What the exercise asks: Go through the data and report each line that holds the string "taxes".

-- -- --

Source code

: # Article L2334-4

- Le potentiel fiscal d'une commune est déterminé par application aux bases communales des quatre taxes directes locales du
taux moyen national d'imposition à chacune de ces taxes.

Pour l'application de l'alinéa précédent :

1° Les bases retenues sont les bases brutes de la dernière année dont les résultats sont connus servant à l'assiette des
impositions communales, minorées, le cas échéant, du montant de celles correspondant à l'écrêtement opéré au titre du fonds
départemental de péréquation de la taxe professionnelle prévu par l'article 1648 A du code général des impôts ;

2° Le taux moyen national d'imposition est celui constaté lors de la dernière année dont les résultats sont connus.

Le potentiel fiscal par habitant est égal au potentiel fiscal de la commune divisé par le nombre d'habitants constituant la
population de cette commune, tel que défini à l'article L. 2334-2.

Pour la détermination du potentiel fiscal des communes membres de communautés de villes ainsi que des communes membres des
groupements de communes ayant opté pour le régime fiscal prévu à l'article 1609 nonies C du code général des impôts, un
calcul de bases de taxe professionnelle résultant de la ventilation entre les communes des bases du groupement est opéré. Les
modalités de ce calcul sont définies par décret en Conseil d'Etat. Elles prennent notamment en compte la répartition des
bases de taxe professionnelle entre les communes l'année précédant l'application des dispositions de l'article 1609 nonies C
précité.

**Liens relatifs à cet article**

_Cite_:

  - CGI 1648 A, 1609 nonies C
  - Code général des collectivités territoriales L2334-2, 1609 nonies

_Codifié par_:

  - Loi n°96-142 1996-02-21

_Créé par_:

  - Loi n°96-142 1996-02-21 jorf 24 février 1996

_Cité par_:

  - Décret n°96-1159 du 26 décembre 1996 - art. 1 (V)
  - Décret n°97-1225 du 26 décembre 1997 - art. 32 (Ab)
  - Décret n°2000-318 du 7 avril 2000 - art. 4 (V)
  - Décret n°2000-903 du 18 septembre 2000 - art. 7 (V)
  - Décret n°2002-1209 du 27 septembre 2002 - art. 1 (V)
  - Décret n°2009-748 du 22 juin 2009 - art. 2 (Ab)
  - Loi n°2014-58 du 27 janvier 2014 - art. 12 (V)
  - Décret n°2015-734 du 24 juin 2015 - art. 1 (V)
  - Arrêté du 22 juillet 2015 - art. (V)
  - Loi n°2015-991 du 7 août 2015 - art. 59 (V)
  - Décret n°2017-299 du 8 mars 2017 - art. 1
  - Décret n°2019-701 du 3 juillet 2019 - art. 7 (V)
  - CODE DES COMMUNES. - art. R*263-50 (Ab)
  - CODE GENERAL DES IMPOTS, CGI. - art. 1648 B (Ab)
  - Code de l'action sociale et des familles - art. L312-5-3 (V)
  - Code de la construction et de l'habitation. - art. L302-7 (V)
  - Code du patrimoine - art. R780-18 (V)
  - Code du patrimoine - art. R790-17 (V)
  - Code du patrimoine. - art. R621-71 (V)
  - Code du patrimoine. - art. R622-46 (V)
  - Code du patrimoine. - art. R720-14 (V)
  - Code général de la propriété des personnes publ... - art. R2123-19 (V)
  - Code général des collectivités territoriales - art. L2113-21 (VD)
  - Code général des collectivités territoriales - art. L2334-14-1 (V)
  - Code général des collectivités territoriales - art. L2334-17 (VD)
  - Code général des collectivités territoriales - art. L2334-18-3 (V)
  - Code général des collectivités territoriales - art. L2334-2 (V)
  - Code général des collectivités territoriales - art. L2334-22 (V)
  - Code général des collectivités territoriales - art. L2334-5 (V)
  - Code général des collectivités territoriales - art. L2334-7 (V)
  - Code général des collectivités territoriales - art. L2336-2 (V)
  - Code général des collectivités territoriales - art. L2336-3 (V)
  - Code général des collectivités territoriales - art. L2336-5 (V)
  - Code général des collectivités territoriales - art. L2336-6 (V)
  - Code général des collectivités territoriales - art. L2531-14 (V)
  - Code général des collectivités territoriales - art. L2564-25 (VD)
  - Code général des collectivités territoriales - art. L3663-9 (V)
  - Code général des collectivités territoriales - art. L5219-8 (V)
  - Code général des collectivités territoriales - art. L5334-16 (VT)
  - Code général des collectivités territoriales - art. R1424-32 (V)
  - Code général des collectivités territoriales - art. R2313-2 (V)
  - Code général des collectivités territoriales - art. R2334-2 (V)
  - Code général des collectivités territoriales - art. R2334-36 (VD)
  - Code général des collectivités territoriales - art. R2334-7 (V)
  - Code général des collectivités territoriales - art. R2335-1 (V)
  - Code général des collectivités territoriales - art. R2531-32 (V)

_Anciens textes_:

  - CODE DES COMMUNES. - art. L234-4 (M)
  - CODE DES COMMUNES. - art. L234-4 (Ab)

-- -- --

Exercise result:
- Le potentiel fiscal d'une commune est déterminé par application aux bases communales des quatre taxes directes locales du
taux moyen national d'imposition à chacune de ces taxes.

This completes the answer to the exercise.